The report analyzed credit reports from more than 1 million student loan borrowers who began repaying their loans between 2002 and 2014, as well as their repayment experience through 2016.
“The bureau’s research shows that people are taking on more student debt later in life, and having a tougher time paying it back,” CFPB Director Richard Cordray said in a press release. “Many employers have taken notice and are developing student loan repayment programs to assist employees in tackling their student debt. Our recommendations are aimed at helping employers ensure these innovative programs deliver their intended benefits.”
Cordray’s remarks refer to a separate report featuring numerous recommendations the bureau compiled to help employers and other companies that manage benefits programs maximize the benefits such programs provide borrowers, titled “Innovation Highlights: Emerging Student Loan Repayment Assistance Programs.”

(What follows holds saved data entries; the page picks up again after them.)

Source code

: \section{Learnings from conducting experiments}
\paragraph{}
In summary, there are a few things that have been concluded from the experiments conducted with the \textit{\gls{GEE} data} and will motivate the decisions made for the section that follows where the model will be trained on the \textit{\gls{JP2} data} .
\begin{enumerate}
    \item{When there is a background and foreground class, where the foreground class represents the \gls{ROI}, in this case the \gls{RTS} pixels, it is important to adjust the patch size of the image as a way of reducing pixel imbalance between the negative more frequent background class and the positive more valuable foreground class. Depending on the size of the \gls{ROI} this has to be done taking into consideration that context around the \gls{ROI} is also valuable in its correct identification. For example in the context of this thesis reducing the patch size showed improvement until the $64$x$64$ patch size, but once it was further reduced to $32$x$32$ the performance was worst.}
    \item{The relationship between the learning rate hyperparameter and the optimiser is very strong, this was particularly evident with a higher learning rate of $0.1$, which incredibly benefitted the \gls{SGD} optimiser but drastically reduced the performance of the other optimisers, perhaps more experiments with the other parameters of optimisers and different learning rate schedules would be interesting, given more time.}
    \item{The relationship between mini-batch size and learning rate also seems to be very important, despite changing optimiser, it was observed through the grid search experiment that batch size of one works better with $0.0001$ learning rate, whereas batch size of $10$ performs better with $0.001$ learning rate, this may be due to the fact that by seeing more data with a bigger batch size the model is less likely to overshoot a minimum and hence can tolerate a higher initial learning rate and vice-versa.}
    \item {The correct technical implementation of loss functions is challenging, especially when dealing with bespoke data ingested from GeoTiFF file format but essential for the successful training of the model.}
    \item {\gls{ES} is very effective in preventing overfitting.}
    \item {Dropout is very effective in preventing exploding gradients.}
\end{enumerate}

The findings indicate that more than 40 percent of student loan borrowers left school with student debt totaling $20,000 or more, 30 percent were not paying down their loan balances after five years of repayment and about 50 percentage of borrowers do not begin repaying student loans until after the age of 34, which is double the percentage of roughly a decade ago. Conversely, the percentage of consumers beginning to repay student loans before the age of 25 has decreased from 30 percent to 15 percent.
The report also notes that about 23 percent of borrowers are not making payments large enough to reduce their student loan balances within 10 years of starting repayment, and more than 60 percent of those borrowers’ balances become delinquent. Many of them benefit from programs that allow them to stay current on their loans.
“[T]he share of borrowers not making payments large enough to reduce their balances has increased, particularly among borrowers with loans smaller than $20,000,” the report states. “Indeed, five years after starting repayment over 23 [percent] of these small-loan borrowers in recent cohorts are not making payments large enough to reduce their balances. While some of this trend likely reflects the growth of income-driven repayment plans, over half of this group is made up of borrowers who are delinquent or in default on their student loans.”
The bureau noted that the student loan market has seen rapid growth over the past decade. With approximately 44 million American borrowers owing money, the combined total of outstanding federal and private student loan debt exceeds $1.4 trillion. The majority of that debt is from federal loans.